● Problem requirements: If a line in the data below holds the word "pages", copy it.

++++ Input for this task

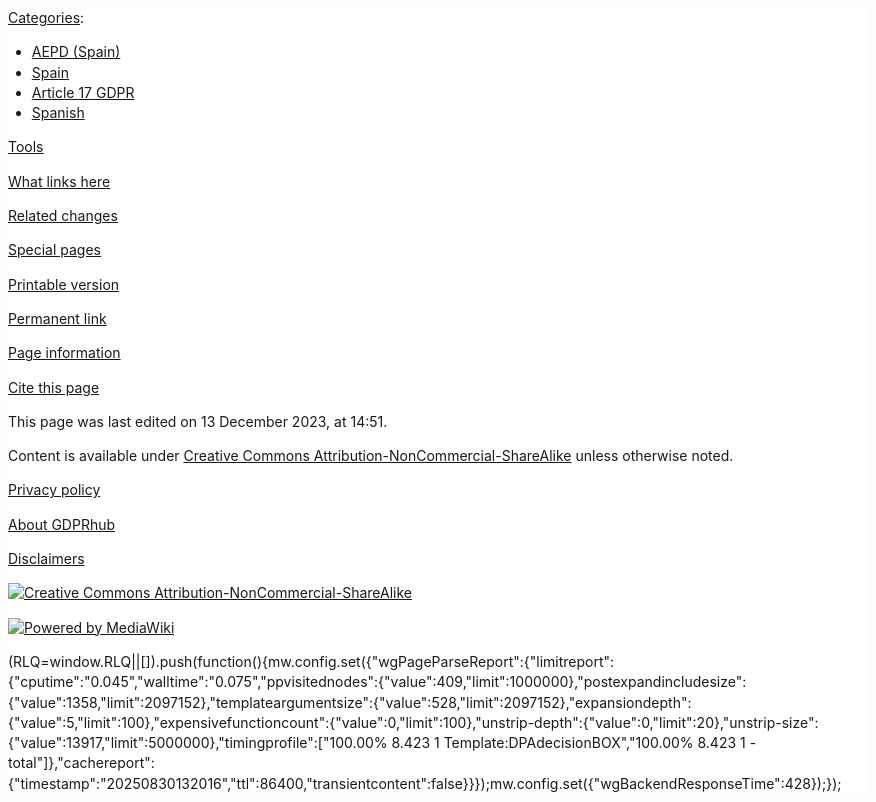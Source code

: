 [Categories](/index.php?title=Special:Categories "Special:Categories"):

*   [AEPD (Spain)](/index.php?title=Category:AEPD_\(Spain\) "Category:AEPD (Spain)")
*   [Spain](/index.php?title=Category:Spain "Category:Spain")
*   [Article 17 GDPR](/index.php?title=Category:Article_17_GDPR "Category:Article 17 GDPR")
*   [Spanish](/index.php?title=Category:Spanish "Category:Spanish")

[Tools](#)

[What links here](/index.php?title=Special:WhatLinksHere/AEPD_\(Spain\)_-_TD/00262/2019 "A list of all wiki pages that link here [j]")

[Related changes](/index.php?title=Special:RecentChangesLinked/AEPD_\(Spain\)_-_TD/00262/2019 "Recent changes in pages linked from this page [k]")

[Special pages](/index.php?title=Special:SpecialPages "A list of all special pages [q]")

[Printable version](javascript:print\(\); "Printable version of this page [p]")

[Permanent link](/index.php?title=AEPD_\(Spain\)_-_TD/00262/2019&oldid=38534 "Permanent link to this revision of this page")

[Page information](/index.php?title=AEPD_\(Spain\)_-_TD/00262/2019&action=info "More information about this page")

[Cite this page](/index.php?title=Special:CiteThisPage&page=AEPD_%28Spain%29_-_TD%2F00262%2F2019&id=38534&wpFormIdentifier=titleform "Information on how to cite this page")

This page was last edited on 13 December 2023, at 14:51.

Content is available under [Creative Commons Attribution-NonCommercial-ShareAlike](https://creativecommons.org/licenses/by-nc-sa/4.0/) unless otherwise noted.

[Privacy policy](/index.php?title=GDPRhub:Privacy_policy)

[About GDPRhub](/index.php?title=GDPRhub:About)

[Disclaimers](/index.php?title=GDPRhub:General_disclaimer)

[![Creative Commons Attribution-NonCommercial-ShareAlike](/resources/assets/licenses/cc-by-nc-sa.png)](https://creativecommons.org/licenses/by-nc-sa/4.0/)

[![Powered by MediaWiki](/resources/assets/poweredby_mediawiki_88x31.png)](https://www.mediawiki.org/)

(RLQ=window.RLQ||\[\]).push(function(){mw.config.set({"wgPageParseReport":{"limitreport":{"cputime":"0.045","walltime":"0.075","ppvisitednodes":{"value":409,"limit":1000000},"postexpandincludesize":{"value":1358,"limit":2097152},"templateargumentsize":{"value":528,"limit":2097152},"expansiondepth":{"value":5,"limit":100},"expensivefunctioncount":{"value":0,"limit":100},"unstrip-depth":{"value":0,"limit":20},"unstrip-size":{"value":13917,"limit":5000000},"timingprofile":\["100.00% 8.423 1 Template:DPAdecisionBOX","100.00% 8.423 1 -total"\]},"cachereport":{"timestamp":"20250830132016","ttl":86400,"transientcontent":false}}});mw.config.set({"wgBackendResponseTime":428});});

++++++++

● Response to this task:
[What links here](/index.php?title=Special:WhatLinksHere/AEPD_\(Spain\)_-_TD/00262/2019 "A list of all wiki pages that link here [j]")
[Related changes](/index.php?title=Special:RecentChangesLinked/AEPD_\(Spain\)_-_TD/00262/2019 "Recent changes in pages linked from this page [k]")
[Special pages](/index.php?title=Special:SpecialPages "A list of all special pages [q]")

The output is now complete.